▶ **Information supplied**
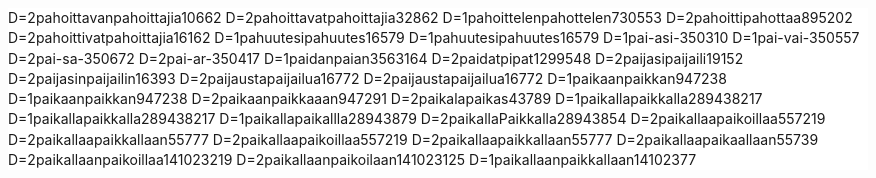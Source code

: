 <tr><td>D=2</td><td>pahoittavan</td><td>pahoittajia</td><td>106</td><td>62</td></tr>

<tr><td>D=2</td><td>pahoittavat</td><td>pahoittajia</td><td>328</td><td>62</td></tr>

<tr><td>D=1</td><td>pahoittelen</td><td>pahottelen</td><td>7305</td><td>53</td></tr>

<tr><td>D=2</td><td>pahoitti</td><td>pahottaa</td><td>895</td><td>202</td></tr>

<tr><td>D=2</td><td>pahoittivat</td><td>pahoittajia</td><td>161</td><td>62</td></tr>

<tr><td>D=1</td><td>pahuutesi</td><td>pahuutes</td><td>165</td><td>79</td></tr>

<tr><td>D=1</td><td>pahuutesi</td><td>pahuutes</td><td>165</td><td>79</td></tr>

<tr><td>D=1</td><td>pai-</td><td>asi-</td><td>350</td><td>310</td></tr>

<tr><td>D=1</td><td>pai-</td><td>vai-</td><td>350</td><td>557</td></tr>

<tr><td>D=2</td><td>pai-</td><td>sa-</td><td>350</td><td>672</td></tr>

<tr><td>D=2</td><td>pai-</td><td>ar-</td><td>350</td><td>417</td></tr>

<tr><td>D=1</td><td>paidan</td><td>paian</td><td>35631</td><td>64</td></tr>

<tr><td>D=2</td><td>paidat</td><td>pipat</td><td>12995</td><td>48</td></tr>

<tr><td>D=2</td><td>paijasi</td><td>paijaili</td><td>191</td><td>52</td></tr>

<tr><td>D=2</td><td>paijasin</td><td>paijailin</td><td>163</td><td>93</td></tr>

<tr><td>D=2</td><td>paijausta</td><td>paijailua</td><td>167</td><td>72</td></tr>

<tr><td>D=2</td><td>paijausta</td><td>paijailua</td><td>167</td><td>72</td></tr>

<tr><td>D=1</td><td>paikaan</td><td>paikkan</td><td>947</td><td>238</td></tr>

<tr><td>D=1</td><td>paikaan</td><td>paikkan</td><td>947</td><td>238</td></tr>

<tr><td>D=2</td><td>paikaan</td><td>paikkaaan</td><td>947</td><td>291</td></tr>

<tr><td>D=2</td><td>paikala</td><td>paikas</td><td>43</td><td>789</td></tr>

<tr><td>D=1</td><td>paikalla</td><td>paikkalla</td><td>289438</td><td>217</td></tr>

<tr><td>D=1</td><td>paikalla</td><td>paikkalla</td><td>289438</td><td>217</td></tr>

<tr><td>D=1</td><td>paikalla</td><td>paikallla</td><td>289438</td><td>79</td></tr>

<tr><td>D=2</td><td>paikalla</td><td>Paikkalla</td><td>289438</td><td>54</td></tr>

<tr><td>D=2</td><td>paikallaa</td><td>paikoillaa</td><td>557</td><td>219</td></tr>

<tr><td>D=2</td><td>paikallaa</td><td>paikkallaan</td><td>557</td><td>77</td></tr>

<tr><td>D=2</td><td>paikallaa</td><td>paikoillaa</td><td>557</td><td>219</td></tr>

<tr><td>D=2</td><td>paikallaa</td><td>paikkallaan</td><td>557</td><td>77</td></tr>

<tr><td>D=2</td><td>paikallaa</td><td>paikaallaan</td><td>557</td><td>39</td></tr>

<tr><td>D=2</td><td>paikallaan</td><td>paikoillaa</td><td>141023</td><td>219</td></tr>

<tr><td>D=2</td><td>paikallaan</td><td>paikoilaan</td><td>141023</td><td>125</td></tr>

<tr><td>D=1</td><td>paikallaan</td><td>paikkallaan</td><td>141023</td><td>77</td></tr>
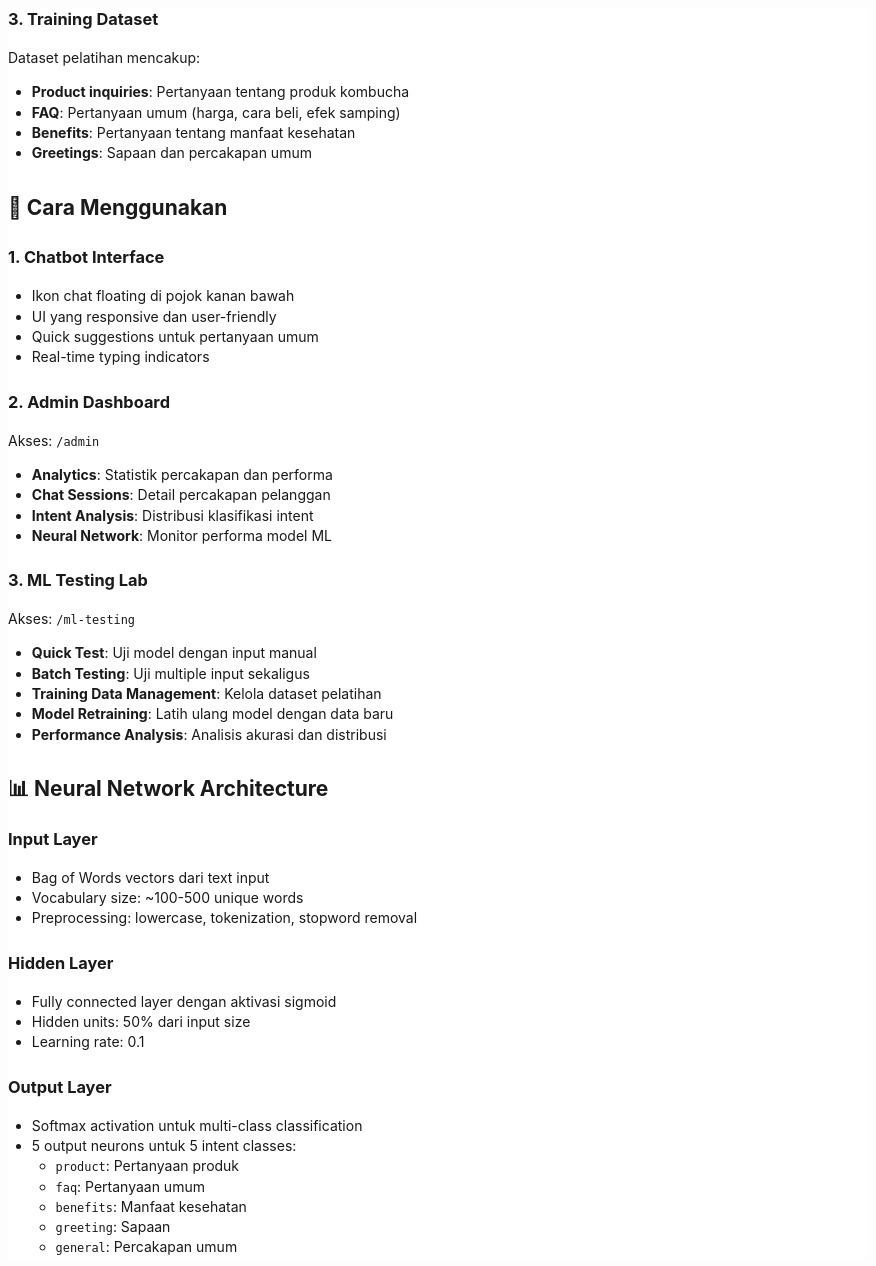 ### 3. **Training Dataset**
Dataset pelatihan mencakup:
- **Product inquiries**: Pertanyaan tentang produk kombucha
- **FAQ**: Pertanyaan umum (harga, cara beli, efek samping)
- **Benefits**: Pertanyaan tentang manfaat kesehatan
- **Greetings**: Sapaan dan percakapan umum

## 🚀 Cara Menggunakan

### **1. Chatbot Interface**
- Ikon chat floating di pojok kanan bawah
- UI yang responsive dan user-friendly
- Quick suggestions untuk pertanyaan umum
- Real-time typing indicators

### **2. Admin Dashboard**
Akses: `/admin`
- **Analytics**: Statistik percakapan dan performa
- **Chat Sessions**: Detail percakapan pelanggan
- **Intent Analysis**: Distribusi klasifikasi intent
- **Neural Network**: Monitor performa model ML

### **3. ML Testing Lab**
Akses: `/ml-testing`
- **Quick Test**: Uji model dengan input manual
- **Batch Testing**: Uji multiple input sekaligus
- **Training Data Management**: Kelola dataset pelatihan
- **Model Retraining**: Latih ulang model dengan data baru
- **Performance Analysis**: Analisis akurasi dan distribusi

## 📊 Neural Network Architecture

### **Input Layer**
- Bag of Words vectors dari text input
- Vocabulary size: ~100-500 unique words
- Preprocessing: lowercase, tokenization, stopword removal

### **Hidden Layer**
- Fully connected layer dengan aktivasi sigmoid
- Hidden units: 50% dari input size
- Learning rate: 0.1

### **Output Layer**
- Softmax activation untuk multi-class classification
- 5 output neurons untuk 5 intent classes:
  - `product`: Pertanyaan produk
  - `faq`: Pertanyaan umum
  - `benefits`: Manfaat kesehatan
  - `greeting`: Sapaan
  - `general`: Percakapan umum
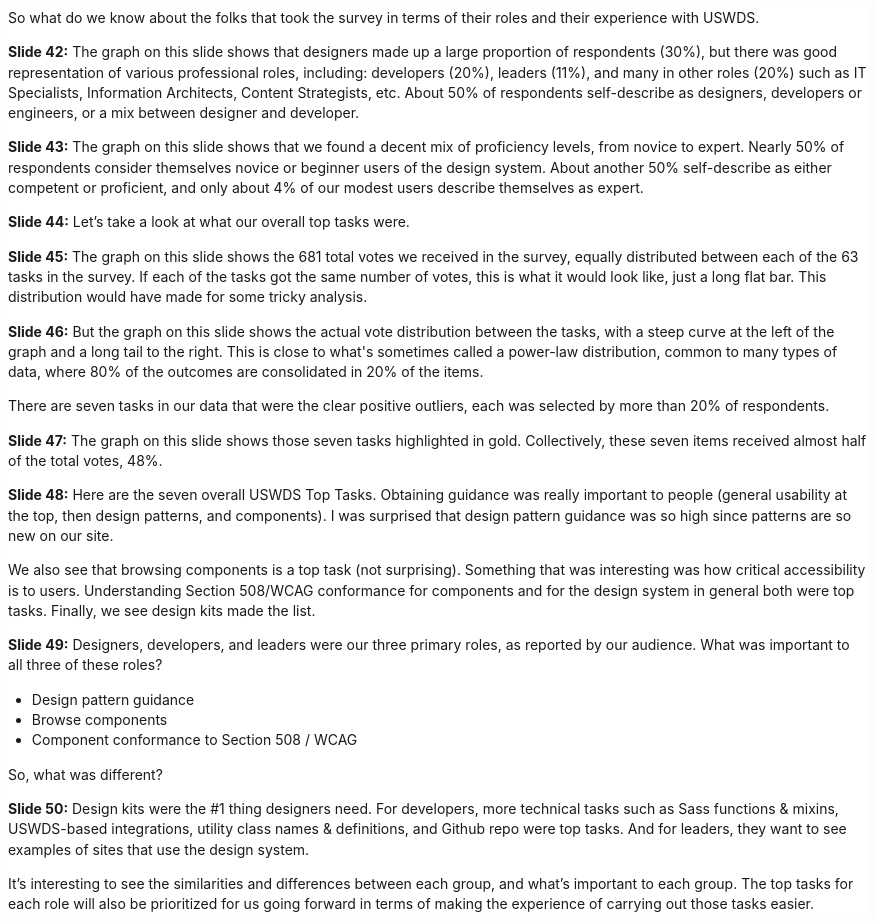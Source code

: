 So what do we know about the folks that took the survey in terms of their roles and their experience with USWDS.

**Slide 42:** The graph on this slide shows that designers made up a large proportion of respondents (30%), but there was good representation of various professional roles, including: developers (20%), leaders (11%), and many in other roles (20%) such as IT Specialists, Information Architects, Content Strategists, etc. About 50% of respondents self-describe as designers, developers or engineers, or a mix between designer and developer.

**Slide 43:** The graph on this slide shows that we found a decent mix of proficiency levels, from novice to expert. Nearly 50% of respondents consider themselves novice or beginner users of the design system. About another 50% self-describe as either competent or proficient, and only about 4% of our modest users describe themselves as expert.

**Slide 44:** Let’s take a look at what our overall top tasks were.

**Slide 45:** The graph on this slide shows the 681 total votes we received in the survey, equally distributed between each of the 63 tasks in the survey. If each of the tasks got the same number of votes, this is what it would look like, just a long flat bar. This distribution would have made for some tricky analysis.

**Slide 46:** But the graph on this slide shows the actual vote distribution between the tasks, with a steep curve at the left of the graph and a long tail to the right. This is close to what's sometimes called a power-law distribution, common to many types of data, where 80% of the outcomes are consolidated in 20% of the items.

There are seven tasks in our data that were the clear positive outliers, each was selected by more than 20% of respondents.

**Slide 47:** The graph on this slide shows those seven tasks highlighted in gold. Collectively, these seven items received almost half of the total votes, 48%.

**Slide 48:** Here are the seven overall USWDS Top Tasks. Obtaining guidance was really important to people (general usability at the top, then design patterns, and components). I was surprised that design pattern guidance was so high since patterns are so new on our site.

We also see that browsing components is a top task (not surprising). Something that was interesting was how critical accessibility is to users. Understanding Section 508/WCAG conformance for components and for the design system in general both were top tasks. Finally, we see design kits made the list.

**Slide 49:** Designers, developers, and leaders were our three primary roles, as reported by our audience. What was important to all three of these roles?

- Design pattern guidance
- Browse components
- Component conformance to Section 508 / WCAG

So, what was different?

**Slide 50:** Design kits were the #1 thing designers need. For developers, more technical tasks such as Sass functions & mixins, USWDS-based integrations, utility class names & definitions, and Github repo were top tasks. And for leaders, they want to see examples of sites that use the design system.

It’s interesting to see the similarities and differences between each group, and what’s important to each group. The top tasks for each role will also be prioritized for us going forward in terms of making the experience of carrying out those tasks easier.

▶ **Instructions for the task**
With the pictures excluded, restate the material exactly as it stands.

▶ **Written answer**
Source code

: <tr><td>D=2</td><td>pahoittavan</td><td>pahoittajia</td><td>106</td><td>62</td></tr>

<tr><td>D=2</td><td>pahoittavat</td><td>pahoittajia</td><td>328</td><td>62</td></tr>

<tr><td>D=1</td><td>pahoittelen</td><td>pahottelen</td><td>7305</td><td>53</td></tr>

<tr><td>D=2</td><td>pahoitti</td><td>pahottaa</td><td>895</td><td>202</td></tr>

<tr><td>D=2</td><td>pahoittivat</td><td>pahoittajia</td><td>161</td><td>62</td></tr>

<tr><td>D=1</td><td>pahuutesi</td><td>pahuutes</td><td>165</td><td>79</td></tr>

<tr><td>D=1</td><td>pahuutesi</td><td>pahuutes</td><td>165</td><td>79</td></tr>

<tr><td>D=1</td><td>pai-</td><td>asi-</td><td>350</td><td>310</td></tr>

<tr><td>D=1</td><td>pai-</td><td>vai-</td><td>350</td><td>557</td></tr>

<tr><td>D=2</td><td>pai-</td><td>sa-</td><td>350</td><td>672</td></tr>

<tr><td>D=2</td><td>pai-</td><td>ar-</td><td>350</td><td>417</td></tr>

<tr><td>D=1</td><td>paidan</td><td>paian</td><td>35631</td><td>64</td></tr>

<tr><td>D=2</td><td>paidat</td><td>pipat</td><td>12995</td><td>48</td></tr>

<tr><td>D=2</td><td>paijasi</td><td>paijaili</td><td>191</td><td>52</td></tr>

<tr><td>D=2</td><td>paijasin</td><td>paijailin</td><td>163</td><td>93</td></tr>

<tr><td>D=2</td><td>paijausta</td><td>paijailua</td><td>167</td><td>72</td></tr>

<tr><td>D=2</td><td>paijausta</td><td>paijailua</td><td>167</td><td>72</td></tr>

<tr><td>D=1</td><td>paikaan</td><td>paikkan</td><td>947</td><td>238</td></tr>

<tr><td>D=1</td><td>paikaan</td><td>paikkan</td><td>947</td><td>238</td></tr>

<tr><td>D=2</td><td>paikaan</td><td>paikkaaan</td><td>947</td><td>291</td></tr>

<tr><td>D=2</td><td>paikala</td><td>paikas</td><td>43</td><td>789</td></tr>

<tr><td>D=1</td><td>paikalla</td><td>paikkalla</td><td>289438</td><td>217</td></tr>

<tr><td>D=1</td><td>paikalla</td><td>paikkalla</td><td>289438</td><td>217</td></tr>

<tr><td>D=1</td><td>paikalla</td><td>paikallla</td><td>289438</td><td>79</td></tr>

<tr><td>D=2</td><td>paikalla</td><td>Paikkalla</td><td>289438</td><td>54</td></tr>

<tr><td>D=2</td><td>paikallaa</td><td>paikoillaa</td><td>557</td><td>219</td></tr>

<tr><td>D=2</td><td>paikallaa</td><td>paikkallaan</td><td>557</td><td>77</td></tr>

<tr><td>D=2</td><td>paikallaa</td><td>paikoillaa</td><td>557</td><td>219</td></tr>

<tr><td>D=2</td><td>paikallaa</td><td>paikkallaan</td><td>557</td><td>77</td></tr>

<tr><td>D=2</td><td>paikallaa</td><td>paikaallaan</td><td>557</td><td>39</td></tr>

<tr><td>D=2</td><td>paikallaan</td><td>paikoillaa</td><td>141023</td><td>219</td></tr>

<tr><td>D=2</td><td>paikallaan</td><td>paikoilaan</td><td>141023</td><td>125</td></tr>

<tr><td>D=1</td><td>paikallaan</td><td>paikkallaan</td><td>141023</td><td>77</td></tr>
 ### 3. **Training Dataset**
Dataset pelatihan mencakup:
- **Product inquiries**: Pertanyaan tentang produk kombucha
- **FAQ**: Pertanyaan umum (harga, cara beli, efek samping)
- **Benefits**: Pertanyaan tentang manfaat kesehatan
- **Greetings**: Sapaan dan percakapan umum

## 🚀 Cara Menggunakan

### **1. Chatbot Interface**
- Ikon chat floating di pojok kanan bawah
- UI yang responsive dan user-friendly
- Quick suggestions untuk pertanyaan umum
- Real-time typing indicators

### **2. Admin Dashboard**
Akses: `/admin`
- **Analytics**: Statistik percakapan dan performa
- **Chat Sessions**: Detail percakapan pelanggan
- **Intent Analysis**: Distribusi klasifikasi intent
- **Neural Network**: Monitor performa model ML

### **3. ML Testing Lab**
Akses: `/ml-testing`
- **Quick Test**: Uji model dengan input manual
- **Batch Testing**: Uji multiple input sekaligus
- **Training Data Management**: Kelola dataset pelatihan
- **Model Retraining**: Latih ulang model dengan data baru
- **Performance Analysis**: Analisis akurasi dan distribusi

## 📊 Neural Network Architecture

### **Input Layer**
- Bag of Words vectors dari text input
- Vocabulary size: ~100-500 unique words
- Preprocessing: lowercase, tokenization, stopword removal

### **Hidden Layer**
- Fully connected layer dengan aktivasi sigmoid
- Hidden units: 50% dari input size
- Learning rate: 0.1

### **Output Layer**
- Softmax activation untuk multi-class classification
- 5 output neurons untuk 5 intent classes:
  - `product`: Pertanyaan produk
  - `faq`: Pertanyaan umum
  - `benefits`: Manfaat kesehatan
  - `greeting`: Sapaan
  - `general`: Percakapan umum
Source code

: So what do we know about the folks that took the survey in terms of their roles and their experience with USWDS.

**Slide 42:** The graph on this slide shows that designers made up a large proportion of respondents (30%), but there was good representation of various professional roles, including: developers (20%), leaders (11%), and many in other roles (20%) such as IT Specialists, Information Architects, Content Strategists, etc. About 50% of respondents self-describe as designers, developers or engineers, or a mix between designer and developer.

**Slide 43:** The graph on this slide shows that we found a decent mix of proficiency levels, from novice to expert. Nearly 50% of respondents consider themselves novice or beginner users of the design system. About another 50% self-describe as either competent or proficient, and only about 4% of our modest users describe themselves as expert.

**Slide 44:** Let’s take a look at what our overall top tasks were.

**Slide 45:** The graph on this slide shows the 681 total votes we received in the survey, equally distributed between each of the 63 tasks in the survey. If each of the tasks got the same number of votes, this is what it would look like, just a long flat bar. This distribution would have made for some tricky analysis.

**Slide 46:** But the graph on this slide shows the actual vote distribution between the tasks, with a steep curve at the left of the graph and a long tail to the right. This is close to what's sometimes called a power-law distribution, common to many types of data, where 80% of the outcomes are consolidated in 20% of the items.

There are seven tasks in our data that were the clear positive outliers, each was selected by more than 20% of respondents.

**Slide 47:** The graph on this slide shows those seven tasks highlighted in gold. Collectively, these seven items received almost half of the total votes, 48%.

**Slide 48:** Here are the seven overall USWDS Top Tasks. Obtaining guidance was really important to people (general usability at the top, then design patterns, and components). I was surprised that design pattern guidance was so high since patterns are so new on our site.

We also see that browsing components is a top task (not surprising). Something that was interesting was how critical accessibility is to users. Understanding Section 508/WCAG conformance for components and for the design system in general both were top tasks. Finally, we see design kits made the list.

**Slide 49:** Designers, developers, and leaders were our three primary roles, as reported by our audience. What was important to all three of these roles?

- Design pattern guidance
- Browse components
- Component conformance to Section 508 / WCAG

So, what was different?

**Slide 50:** Design kits were the #1 thing designers need. For developers, more technical tasks such as Sass functions & mixins, USWDS-based integrations, utility class names & definitions, and Github repo were top tasks. And for leaders, they want to see examples of sites that use the design system.

It’s interesting to see the similarities and differences between each group, and what’s important to each group. The top tasks for each role will also be prioritized for us going forward in terms of making the experience of carrying out those tasks easier.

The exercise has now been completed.